━━━━━ Dataset excerpts ━━━━━

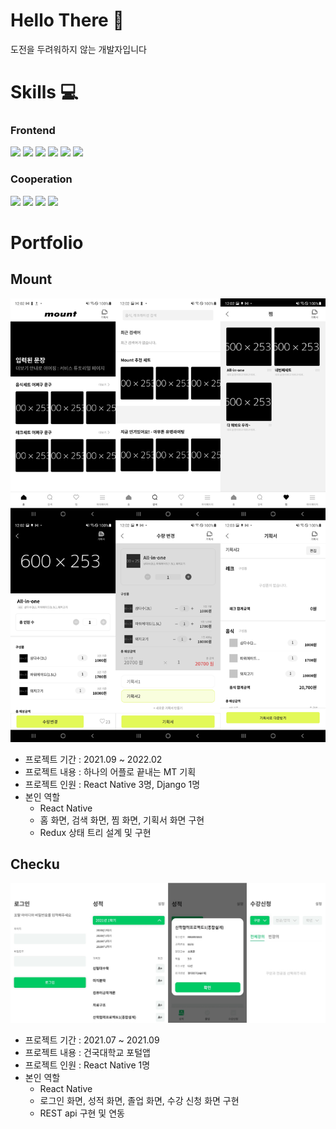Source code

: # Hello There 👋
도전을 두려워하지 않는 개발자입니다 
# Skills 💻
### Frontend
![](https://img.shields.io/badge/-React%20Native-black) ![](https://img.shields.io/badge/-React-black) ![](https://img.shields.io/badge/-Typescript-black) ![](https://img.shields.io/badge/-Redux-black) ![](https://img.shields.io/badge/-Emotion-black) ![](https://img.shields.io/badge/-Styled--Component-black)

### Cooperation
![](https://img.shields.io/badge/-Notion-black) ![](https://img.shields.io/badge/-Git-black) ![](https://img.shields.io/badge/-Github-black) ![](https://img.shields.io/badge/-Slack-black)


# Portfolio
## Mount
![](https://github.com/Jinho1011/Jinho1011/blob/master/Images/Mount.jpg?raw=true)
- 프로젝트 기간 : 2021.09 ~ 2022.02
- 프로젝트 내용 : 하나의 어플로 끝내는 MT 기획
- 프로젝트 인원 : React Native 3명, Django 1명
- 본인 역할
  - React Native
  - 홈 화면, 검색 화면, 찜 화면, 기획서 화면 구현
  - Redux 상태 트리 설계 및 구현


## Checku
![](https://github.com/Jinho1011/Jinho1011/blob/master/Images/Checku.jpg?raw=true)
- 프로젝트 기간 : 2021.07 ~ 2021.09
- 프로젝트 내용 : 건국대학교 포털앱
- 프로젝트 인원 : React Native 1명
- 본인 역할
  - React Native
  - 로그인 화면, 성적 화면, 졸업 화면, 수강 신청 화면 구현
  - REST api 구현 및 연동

━━━━━
━━━━━ Dataset excerpts ━━━━━

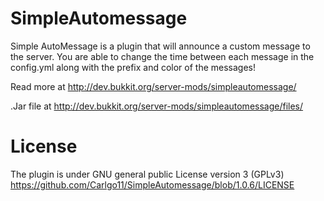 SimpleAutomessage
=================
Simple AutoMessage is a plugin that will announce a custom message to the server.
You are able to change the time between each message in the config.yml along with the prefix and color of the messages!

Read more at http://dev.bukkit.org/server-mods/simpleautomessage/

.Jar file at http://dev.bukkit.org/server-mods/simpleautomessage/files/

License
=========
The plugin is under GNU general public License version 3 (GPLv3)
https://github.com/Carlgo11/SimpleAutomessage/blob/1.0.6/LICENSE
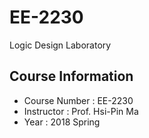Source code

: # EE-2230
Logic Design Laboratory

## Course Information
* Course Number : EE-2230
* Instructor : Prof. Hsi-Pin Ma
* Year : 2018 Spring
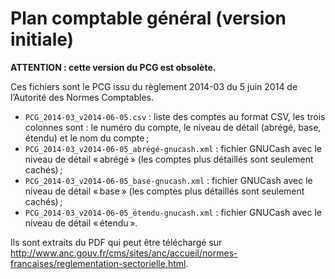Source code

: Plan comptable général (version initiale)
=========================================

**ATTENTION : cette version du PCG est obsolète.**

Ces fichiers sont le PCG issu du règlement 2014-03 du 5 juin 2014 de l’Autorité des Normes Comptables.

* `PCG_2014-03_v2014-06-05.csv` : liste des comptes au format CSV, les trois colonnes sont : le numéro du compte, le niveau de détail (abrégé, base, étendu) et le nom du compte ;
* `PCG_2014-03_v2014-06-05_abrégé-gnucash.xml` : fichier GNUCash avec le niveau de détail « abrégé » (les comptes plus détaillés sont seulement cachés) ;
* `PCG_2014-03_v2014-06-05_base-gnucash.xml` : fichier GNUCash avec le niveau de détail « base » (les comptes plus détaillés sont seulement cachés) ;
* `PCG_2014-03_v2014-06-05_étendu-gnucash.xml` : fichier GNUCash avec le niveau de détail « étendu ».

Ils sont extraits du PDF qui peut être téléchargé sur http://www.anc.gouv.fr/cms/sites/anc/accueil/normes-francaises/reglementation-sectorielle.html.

━━━━━
━━━━━ Dataset excerpts ━━━━━

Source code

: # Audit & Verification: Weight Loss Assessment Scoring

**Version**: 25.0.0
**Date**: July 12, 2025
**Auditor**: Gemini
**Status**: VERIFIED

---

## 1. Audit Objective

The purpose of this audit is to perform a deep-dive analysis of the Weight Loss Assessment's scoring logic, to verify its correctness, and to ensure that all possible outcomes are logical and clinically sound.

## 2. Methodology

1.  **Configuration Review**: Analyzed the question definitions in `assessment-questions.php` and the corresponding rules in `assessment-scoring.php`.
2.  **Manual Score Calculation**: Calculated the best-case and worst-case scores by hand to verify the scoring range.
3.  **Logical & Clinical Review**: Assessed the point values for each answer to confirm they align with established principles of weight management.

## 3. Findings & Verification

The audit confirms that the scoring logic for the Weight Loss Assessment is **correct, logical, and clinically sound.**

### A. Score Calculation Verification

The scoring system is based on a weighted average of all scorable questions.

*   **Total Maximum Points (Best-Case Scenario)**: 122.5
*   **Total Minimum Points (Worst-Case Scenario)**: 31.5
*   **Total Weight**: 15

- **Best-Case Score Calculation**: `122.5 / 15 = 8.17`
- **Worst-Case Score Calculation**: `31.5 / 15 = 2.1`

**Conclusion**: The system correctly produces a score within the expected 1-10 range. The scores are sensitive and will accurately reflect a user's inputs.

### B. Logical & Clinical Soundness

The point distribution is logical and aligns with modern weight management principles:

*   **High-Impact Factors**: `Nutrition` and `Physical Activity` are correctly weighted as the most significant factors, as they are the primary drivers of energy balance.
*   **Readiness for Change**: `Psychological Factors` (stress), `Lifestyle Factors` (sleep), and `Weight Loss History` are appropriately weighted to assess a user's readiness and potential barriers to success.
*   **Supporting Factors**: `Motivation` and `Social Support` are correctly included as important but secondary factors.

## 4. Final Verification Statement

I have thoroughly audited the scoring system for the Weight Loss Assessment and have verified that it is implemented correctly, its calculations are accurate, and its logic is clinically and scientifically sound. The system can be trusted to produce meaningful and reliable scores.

━━━━━

→ **Work order**: Scan the records above for the word "mods" and return every line where it occurs.

→ **Exercise response**:
Read more at http://dev.bukkit.org/server-mods/simpleautomessage/
.Jar file at http://dev.bukkit.org/server-mods/simpleautomessage/files/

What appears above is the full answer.